Green Party sets sights on Vancouver Centre

Liberal incumbent Fry enjoys strong history of gay voter loyalty


Green parties around the world tend to have a tough time getting elected in countries that employ first-past-the-post electoral systems.

The Green Party of Canada, for example, has never won a seat in the House of Commons. But there are cases – like Brighton, UK, and Melbourne, Australia – in which Greens have earned first-past-the-post seats. In both instances, they prevailed in ridings with large gay populations.

Why? Well, aside from environmentalism, Green parties generally run on principles of social justice, reliance on grassroots democracy, nonviolence and a generally positive and respectful approach to issues. Those qualities, if somewhat abstract, tend to appeal to large numbers of gay people. And Green Party of Canada deputy leader Adriane Carr is counting on that phenomenon as she makes another bid to claim the seat in Vancouver Centre in the May 2 general election.

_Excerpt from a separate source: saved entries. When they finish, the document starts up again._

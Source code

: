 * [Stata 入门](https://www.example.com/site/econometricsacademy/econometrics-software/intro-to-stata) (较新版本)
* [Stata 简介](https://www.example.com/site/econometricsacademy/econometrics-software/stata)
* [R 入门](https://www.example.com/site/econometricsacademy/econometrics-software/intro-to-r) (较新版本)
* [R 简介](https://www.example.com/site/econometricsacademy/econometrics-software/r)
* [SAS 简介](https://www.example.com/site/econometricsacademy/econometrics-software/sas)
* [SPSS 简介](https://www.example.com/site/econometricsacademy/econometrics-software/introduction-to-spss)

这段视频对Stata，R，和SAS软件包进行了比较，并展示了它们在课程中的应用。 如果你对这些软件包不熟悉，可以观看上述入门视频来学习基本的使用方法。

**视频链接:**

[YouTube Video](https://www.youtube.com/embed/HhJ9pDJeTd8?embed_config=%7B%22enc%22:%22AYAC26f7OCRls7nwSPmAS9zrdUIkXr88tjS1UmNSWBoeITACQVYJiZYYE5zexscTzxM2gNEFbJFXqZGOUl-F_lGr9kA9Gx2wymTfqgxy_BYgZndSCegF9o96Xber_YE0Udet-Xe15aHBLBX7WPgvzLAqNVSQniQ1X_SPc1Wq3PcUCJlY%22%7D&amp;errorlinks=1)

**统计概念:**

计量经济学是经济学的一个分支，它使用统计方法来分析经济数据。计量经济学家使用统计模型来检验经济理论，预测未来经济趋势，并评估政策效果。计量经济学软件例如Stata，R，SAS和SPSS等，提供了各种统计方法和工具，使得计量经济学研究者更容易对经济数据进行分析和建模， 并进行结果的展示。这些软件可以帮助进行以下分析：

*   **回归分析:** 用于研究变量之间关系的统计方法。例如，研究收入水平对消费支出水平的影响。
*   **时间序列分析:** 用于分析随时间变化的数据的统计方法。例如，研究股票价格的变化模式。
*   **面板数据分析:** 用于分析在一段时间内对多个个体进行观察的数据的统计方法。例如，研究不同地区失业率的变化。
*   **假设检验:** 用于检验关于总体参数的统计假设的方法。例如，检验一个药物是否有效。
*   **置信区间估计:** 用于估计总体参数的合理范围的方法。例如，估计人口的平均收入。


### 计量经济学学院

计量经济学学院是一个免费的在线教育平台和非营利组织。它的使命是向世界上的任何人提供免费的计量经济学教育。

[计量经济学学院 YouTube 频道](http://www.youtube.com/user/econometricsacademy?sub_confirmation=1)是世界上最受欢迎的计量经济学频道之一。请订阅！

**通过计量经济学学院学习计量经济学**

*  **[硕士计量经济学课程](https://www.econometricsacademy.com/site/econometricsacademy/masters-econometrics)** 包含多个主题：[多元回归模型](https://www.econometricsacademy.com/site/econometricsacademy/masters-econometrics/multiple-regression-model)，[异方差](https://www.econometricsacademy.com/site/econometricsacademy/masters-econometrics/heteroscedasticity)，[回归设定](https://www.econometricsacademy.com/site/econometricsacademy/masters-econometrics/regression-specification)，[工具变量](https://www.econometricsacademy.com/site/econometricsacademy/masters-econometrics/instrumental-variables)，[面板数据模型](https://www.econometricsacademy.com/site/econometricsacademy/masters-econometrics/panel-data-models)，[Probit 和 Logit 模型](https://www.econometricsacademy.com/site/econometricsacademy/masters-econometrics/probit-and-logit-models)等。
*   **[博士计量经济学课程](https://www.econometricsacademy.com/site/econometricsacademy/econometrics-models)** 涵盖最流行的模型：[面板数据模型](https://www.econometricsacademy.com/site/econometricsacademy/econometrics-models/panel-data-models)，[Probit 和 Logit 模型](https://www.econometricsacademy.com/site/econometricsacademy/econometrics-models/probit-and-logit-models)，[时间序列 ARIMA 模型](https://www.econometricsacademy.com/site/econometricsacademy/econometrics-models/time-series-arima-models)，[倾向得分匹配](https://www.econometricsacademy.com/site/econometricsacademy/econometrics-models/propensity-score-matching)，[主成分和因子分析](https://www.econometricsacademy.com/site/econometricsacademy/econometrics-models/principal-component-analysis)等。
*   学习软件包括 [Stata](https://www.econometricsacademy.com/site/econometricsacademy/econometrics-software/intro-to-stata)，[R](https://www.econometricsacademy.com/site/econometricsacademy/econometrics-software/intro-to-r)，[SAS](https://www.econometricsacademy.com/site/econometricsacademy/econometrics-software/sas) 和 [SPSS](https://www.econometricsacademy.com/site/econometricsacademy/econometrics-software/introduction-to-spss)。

“The gay community has been at the forefront of really fighting violence, isolation, negativity and negative impression in culture,” says Carr. “Other parties are immersed in it, but the Greens stand alone in saying it’s not good enough that we have a politic where it’s common practice to attack each other, to be negative, to be almost violent in the kind of advertisements that are put forward.”

But is that enough to earn Carr the breakthrough she needs in Vancouver Centre? Perhaps not. What she overlooks is that in Melbourne and Brighton, the Greens won seats after long-time Labour incumbents stood down. In Vancouver Centre, long-time Liberal incumbent Hedy Fry says she has no intention of withdrawing any time soon.

In Brighton, Caroline Lucas was a Green Party leader; she had been elected previously as a Member of the European Parliament and was a national figure in the UK. Also, in both Brighton and Melbourne, Greens prevailed in three-way races while Carr finds herself in a clear four-way race.

“Demographics are necessary but not sufficient,” says Alice Funke, publisher of Pundits’ Guide, a website devoted to electoral information. “In these core urban downtown ridings, they’re very difficult to organize, and it takes a political party a period of time to build up an organization.

“You cannot reach that many doorsteps multiple times without a lot of volunteers,” Funke adds. “While I don’t doubt that the [Green] organization in Vancouver Centre is probably one of their stronger ones in the country, Carr is competing against Hedy Fry, who has by all accounts a very successful organization herself.”

Another challenge Carr faces is the difficulty of engaging voters one-on-one in dense urban ridings like Vancouver Centre.

“People who live in high-rises are never at home,” says Funke. “You might be able to campaign in a bar, you might be able to campaign on a street corner, but the cornerstone of political organizing is attaching a face to a name on the voters’ list, knowing who your supporters are and reminding them to get out to the polls. That’s very hard to do in a riding like that.”

 

Fry says she has yet to see Carr at community events outside of an election period.

“If you care about a community, you don’t give it up and just do it when there’s an election,” says Fry. “You continue to be involved in the community, and I have never seen her with any community involvement whatsoever between elections, never mind the queer community.”

Fry, a physician, has a long-standing connection to Vancouver’s gay communities and a record of treating HIV/AIDS patients when few other doctors would. Carr doesn’t have a similar history with Vancouver’s queer communities.

Still, the Green Party has one of the most comprehensive gay rights platforms of any political party and had the first openly gay party leader in the country, in Chris Lea, during the 1990s.

When asked how she would resonate with gay voters, Carr tends to generalities.

“I’m really fun,” she says. “I have an incredible amount of energy, and I’m new. For me, this is a super-exciting opportunity to do something meaningful for my community.”

Carr says that her “fresh enthusiasm” differentiates her from Fry, who, Carr says, did great things at the beginning of her career but has been silent lately.

Fry says she doesn’t feel like Carr is a threat.

“I think that the Greens are desperate,” she says. “They’re coming up with all kinds of theories to get them to win. So whatever her strategic plan and her theories are, she’s welcome to them.”

Dale Smith is a freelance journalist in the Parliamentary Press Gallery and author of The Unbroken Machine: Canada's Democracy in Action.